── Records supplied ──

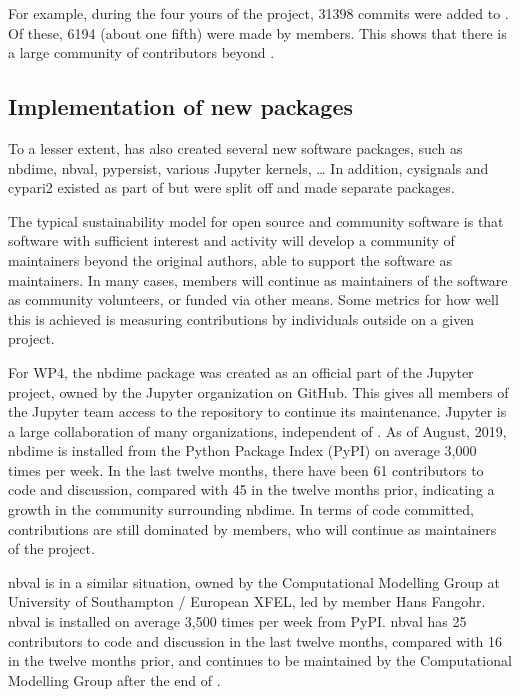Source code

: \documentclass{deliverablereport}
\begin{document}
For example, during the four yours of the \ODK project,
31398 commits were added to \Sage.
Of these, 6194
(about one fifth)  %
were made by \ODK members.
This shows that there is a large community of contributors beyond \ODK.

\subsection{Implementation of new packages}

To a lesser extent,
\ODK has also created several new software packages,
such as nbdime, nbval, pypersist, various Jupyter kernels, \ldots
In addition, cysignals and cypari2 existed as part of \Sage but were split
off and made separate packages.

The typical sustainability model for open source and community software
is that software with sufficient interest and activity will develop
a community of maintainers beyond the original authors,
able to support the software as maintainers.
In many cases, \ODK members will continue as maintainers of the software
as community volunteers, or funded via other means.
Some metrics for how well this is achieved is measuring contributions
by individuals outside \ODK on a given project.

For WP4, the nbdime package was created as an official part of the Jupyter project,
owned by the Jupyter organization on GitHub.
This gives all members of the Jupyter team access to the repository to continue its maintenance.
Jupyter is a large collaboration of many organizations, independent of \ODK.
As of August, 2019, nbdime is installed from the Python Package Index (PyPI) on average 3,000 times per week.
In the last twelve months, there have been 61 contributors to code and discussion, compared with 45 in the twelve months prior,
indicating a growth in the community surrounding nbdime.
In terms of code committed, contributions are still dominated by \ODK members,
who will continue as maintainers of the project.

nbval is in a similar situation,
owned by the Computational Modelling Group at University of Southampton / European XFEL,
led by \ODK member Hans Fangohr.
nbval is installed on average 3,500 times per week from PyPI.
nbval has 25 contributors to code and discussion in the last twelve months,
compared with 16 in the twelve months prior,
and continues to be maintained by the Computational Modelling Group after the end of \ODK.
\end{document}
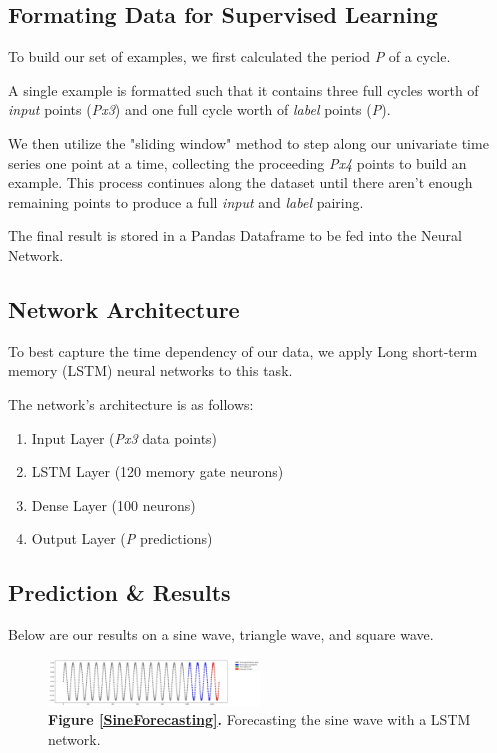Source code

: \documentclass[letterpaper, 10 pt, conference]{ieeeconf}  %
\begin{document}
\subsection{Formating Data for Supervised Learning}


To build our set of examples, we first calculated the period \textit{P} of a cycle.

A single example is formatted such that it contains three full cycles worth of \textit{input} points (\textit{Px3}) and one full cycle worth of \textit{label} points (\textit{P}).

We then utilize the "sliding window" method to step along our univariate time series one point at a time, collecting the proceeding \textit{Px4} points to build an example. This process continues along the dataset until there aren't enough remaining points to produce a full \textit{input} and \textit{label} pairing.

The final result is stored in a Pandas Dataframe to be fed into the Neural Network.

\subsection{Network Architecture}
To best capture the time dependency of our data, we apply Long short-term memory (LSTM) neural networks to this task.

The network's architecture is as follows:
\begin{enumerate}
\item Input Layer (\textit{Px3} data points)
\item LSTM Layer  (120 memory gate neurons)
\item Dense Layer (100 neurons)
\item Output Layer (\textit{P} predictions)
\end{enumerate}

\subsection{Prediction \& Results}
Below are our results on a sine wave, triangle wave, and square wave.

\label{SineForecasting}
\begin{figure}[h]
	\centering
	\includegraphics[width=0.5\textwidth]{assets/sine_forecast.png}
    \caption{\textbf{Figure \ref{SineForecasting}.} Forecasting the sine wave with a LSTM network.}
\end{figure}
\end{document}
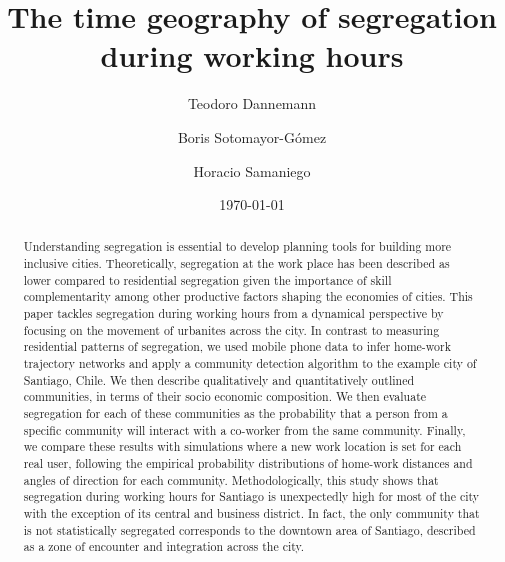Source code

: \documentclass[%
preprint,
 amsmath,amssymb,
pra,
]{revtex4-1}
\begin{document}
\title{The time geography of segregation during working hours}


\author{Teodoro Dannemann}
\author{Boris Sotomayor-G\'omez}
\author{Horacio Samaniego}






\date{\today}
\begin{abstract}
Understanding segregation is essential to develop planning tools for building more inclusive cities. Theoretically, segregation at the work place has been described as lower compared to residential segregation given the importance of skill complementarity among other productive factors shaping the economies of cities. This paper tackles segregation during working hours from a dynamical perspective by focusing on the movement of urbanites across the city. In contrast to measuring residential patterns of segregation, we used mobile phone data to infer home-work trajectory networks and apply a community detection algorithm to the example city of Santiago, Chile. We then describe qualitatively and quantitatively outlined communities, in terms of their socio economic composition. We then evaluate segregation for each of these communities as the probability that a person from a specific community will interact with a co-worker from the same community. Finally, we compare these results with simulations where a new work location is set for each real user, following the empirical probability distributions of home-work distances and angles of direction for each community. Methodologically, this study shows that segregation during working hours for Santiago is unexpectedly high for most of the city with the exception of its central and business district. In fact, the only community that is not statistically segregated corresponds to the downtown area of Santiago, described as a zone of encounter and integration across the city.
\end{abstract}
\end{document}
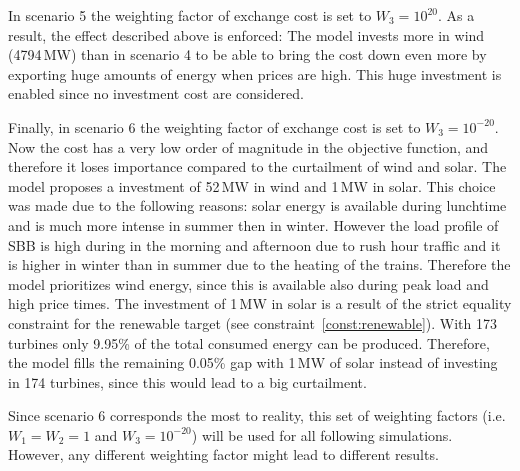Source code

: In scenario 5 the weighting factor of exchange cost is set to $W_3 = 10^{20}$. As a result, the effect described above is enforced: The model invests more in wind (4794\,MW) than in scenario 4 to be able to bring the cost down even more by exporting huge amounts of  energy when prices are high. This huge investment is enabled since no investment cost are considered.

Finally, in scenario 6 the weighting factor of exchange cost is set to $W_3 = 10^{-20}$. Now the cost has a very low order of magnitude in the objective function, and therefore it loses importance compared to the curtailment of wind and solar. The model proposes a investment of 52\,MW in wind and 1\,MW in solar. This choice was made due to the following reasons: solar energy is available during lunchtime and is much more intense in summer then in winter. However the load profile of SBB is high during in the morning and afternoon due to rush hour traffic and it is higher in winter than in summer due to the heating of the trains. Therefore the model prioritizes wind energy, since this is available also during peak load and high price times. The investment of 1\,MW in solar is a result of the strict equality constraint for the renewable target (see constraint~\eqref{const:renewable}). With 173 turbines only 9.95\% of the total consumed energy can be produced. Therefore, the model fills the remaining 0.05\% gap with 1\,MW of solar instead of investing in 174 turbines, since this would lead to a big curtailment. 

Since scenario 6 corresponds the most to reality, this set of weighting factors (i.e. $W_1 = W_2 = 1$ and $W_3 = 10^{-20}$) will be used for all following simulations. However, any different weighting factor might lead to different results. 

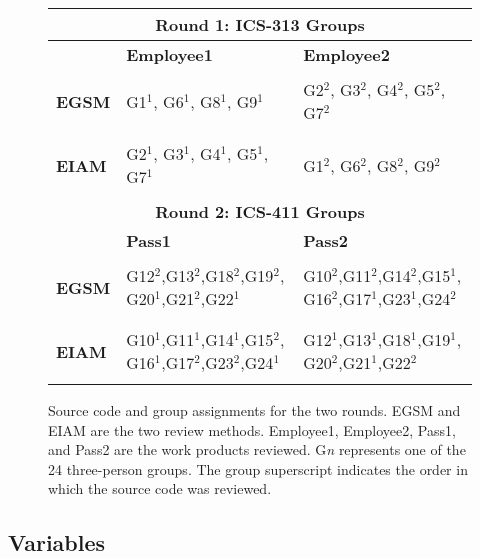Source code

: \begin{figure}[htb]
    \small
  \begin{center}
    \begin{tabular} {|l|p{2.5in}|p{2.5in}|}
      \multicolumn{3}{c}{{\bf Round 1: ICS-313 Groups}}\\
      \hline
      & {\bf Employee1} & {\bf Employee2}\\
      \hline
      & & \\
      {\bf EGSM} & G1$^1$, G6$^1$, G8$^1$, G9$^1$ & G2$^2$, G3$^2$, G4$^2$, G5$^2$, G7$^2$ \\
      & & \\
      \hline
      & & \\
      {\bf EIAM} & G2$^1$, G3$^1$, G4$^1$, G5$^1$, G7$^1$ & G1$^2$, G6$^2$, G8$^2$, G9$^2$ \\
      & &  \\
      \hline
      \multicolumn{3}{c}{{\bf Round 2: ICS-411 Groups}}\\
      \hline
      & {\bf Pass1} & {\bf Pass2}\\
      \hline
      & & \\
      {\bf EGSM} & G12$^2$,G13$^2$,G18$^2$,G19$^2$, G20$^1$,G21$^2$,G22$^1$ & G10$^2$,G11$^2$,G14$^2$,G15$^1$, G16$^2$,G17$^1$,G23$^1$,G24$^2$\\
      & & \\
      \hline
      & & \\
      {\bf EIAM} & G10$^1$,G11$^1$,G14$^1$,G15$^2$,
      G16$^1$,G17$^2$,G23$^2$,G24$^1$ & G12$^1$,G13$^1$,G18$^1$,G19$^1$, G20$^2$,G21$^1$,G22$^2$ \\
      & &  \\
      \hline
     \end{tabular}
  \end{center}
  \caption{Source code and group assignments for the two rounds. 
           EGSM and EIAM are the two review methods. 
           Employee1, Employee2, Pass1, and Pass2 are the work products reviewed.
           G{\em n}  represents one of the 24 three-person groups. 
           The group superscript indicates the order in which the source code was
           reviewed.
}


  \label{design}
  \normalsize
\end{figure}

\subsection{Variables}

───

- **Task directions**: Reproduce the lines of the entries above from the one with "such as nbdime, nbval, pypersist, various" to the one with "In the last twelve months, there", both included, exactly and without any other line.

- **Response area**:
such as nbdime, nbval, pypersist, various Jupyter kernels, \ldots
In addition, cysignals and cypari2 existed as part of \Sage but were split
off and made separate packages.

The typical sustainability model for open source and community software
is that software with sufficient interest and activity will develop
a community of maintainers beyond the original authors,
able to support the software as maintainers.
In many cases, \ODK members will continue as maintainers of the software
as community volunteers, or funded via other means.
Some metrics for how well this is achieved is measuring contributions
by individuals outside \ODK on a given project.

For WP4, the nbdime package was created as an official part of the Jupyter project,
owned by the Jupyter organization on GitHub.
This gives all members of the Jupyter team access to the repository to continue its maintenance.
Jupyter is a large collaboration of many organizations, independent of \ODK.
As of August, 2019, nbdime is installed from the Python Package Index (PyPI) on average 3,000 times per week.
In the last twelve months, there have been 61 contributors to code and discussion, compared with 45 in the twelve months prior,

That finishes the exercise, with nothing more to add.